Think of these poems as graffiti on the wall of a certain historical moment. I wrote fast, on a short deadline. Each day I scanned the headlines online, looking for the stories that I could make into something useful. A short item about women in Baghdad inducing labor so as not to be caught out in the coming bombardment. The death of Lori Piestewa, a young Hopi woman billed as the first female Native American combat casualty of a foreign war. The White House appeal for contributions to drop food on Afghanistan. The posthumous granting of citizenship to dead Latino soldiers. I began asking organizers what poems they needed. Barbara Lubin of Middle East Children’s Alliance said, Write about how scared the children are.
In the grocery store, at the doctor’s office, walking down the street, people who knew me, people who saw me write down my name, told me how much the poems meant to them. I got masses of emails. The day I got my fiftieth birthday colonoscopy, as I waited for my ride home, woozy with medication, a doctor with an Arab name came up to me holding my chart and asked, “Do you have something to do with the radio?” I started to say “Yes, I write poetry for…” and he dropped the chart on the floor and threw his arms around me. “Thank you,” he said. So I abandoned my perfectionism and decided these rough constructions of spit and ideas were enough.

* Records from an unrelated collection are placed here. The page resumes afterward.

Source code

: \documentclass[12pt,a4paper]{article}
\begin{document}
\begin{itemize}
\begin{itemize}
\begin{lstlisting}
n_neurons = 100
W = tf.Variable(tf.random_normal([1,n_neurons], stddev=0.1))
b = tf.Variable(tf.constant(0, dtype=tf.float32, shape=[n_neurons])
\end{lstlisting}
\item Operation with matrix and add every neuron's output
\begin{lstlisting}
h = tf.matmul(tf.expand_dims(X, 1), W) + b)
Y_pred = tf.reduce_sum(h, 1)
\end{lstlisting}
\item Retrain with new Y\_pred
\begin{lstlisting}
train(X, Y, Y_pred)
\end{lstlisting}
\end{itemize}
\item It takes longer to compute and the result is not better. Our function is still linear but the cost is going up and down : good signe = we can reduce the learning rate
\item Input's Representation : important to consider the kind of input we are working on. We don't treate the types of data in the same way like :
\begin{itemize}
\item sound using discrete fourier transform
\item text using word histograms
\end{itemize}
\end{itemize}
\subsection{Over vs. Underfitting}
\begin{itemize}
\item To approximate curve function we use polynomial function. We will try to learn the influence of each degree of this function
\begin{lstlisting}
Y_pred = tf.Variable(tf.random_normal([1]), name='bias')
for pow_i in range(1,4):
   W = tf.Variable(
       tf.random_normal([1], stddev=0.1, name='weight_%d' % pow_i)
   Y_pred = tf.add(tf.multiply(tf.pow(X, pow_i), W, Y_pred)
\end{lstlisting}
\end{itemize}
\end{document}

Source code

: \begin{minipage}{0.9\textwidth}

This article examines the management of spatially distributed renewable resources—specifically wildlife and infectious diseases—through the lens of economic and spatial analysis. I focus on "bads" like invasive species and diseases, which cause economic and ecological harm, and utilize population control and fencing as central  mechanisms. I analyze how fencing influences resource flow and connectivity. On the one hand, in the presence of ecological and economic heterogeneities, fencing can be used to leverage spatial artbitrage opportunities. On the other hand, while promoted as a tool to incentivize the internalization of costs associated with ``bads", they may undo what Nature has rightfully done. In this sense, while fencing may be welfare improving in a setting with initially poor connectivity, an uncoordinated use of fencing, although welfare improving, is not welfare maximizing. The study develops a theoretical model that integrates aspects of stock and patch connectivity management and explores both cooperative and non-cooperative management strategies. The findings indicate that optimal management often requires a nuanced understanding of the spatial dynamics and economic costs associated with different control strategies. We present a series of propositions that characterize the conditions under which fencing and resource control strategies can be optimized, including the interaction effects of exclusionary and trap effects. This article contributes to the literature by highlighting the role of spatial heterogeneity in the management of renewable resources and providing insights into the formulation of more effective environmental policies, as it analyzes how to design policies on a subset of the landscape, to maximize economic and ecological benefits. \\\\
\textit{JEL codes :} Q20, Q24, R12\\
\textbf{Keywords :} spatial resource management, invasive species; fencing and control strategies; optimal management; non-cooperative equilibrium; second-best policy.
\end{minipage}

Each day I thought about what was missing from the conversation and how to add it: Hope, clarity, a sense of history. That we have to love our country with an accurate and radical love and not surrender it to warmongers. That radicals must have double vision, one eye on the muddy present, one eye on the future we build toward. If either one closes, we fall. That it’s a long haul, and each step counts.
The pieces in this book were mostly written during the three years following 9/11. They include poems about Afghanistan and Iraq, Palestine/Israel, about Cuba, about union-busting and repression, about sustained radicalism. Writing under pressure, in direct response to immediate political needs, with instant audience response in the form of calls to the station, was unlike any other writing experience I’ve had. It wasn’t a sustainable way of life for me. I prefer to write slowly. I prefer to polish. I like to be sure of my words before I send them out in the world. But for a short while, putting everything I had into writing urgent-response poetry was my difficult joy.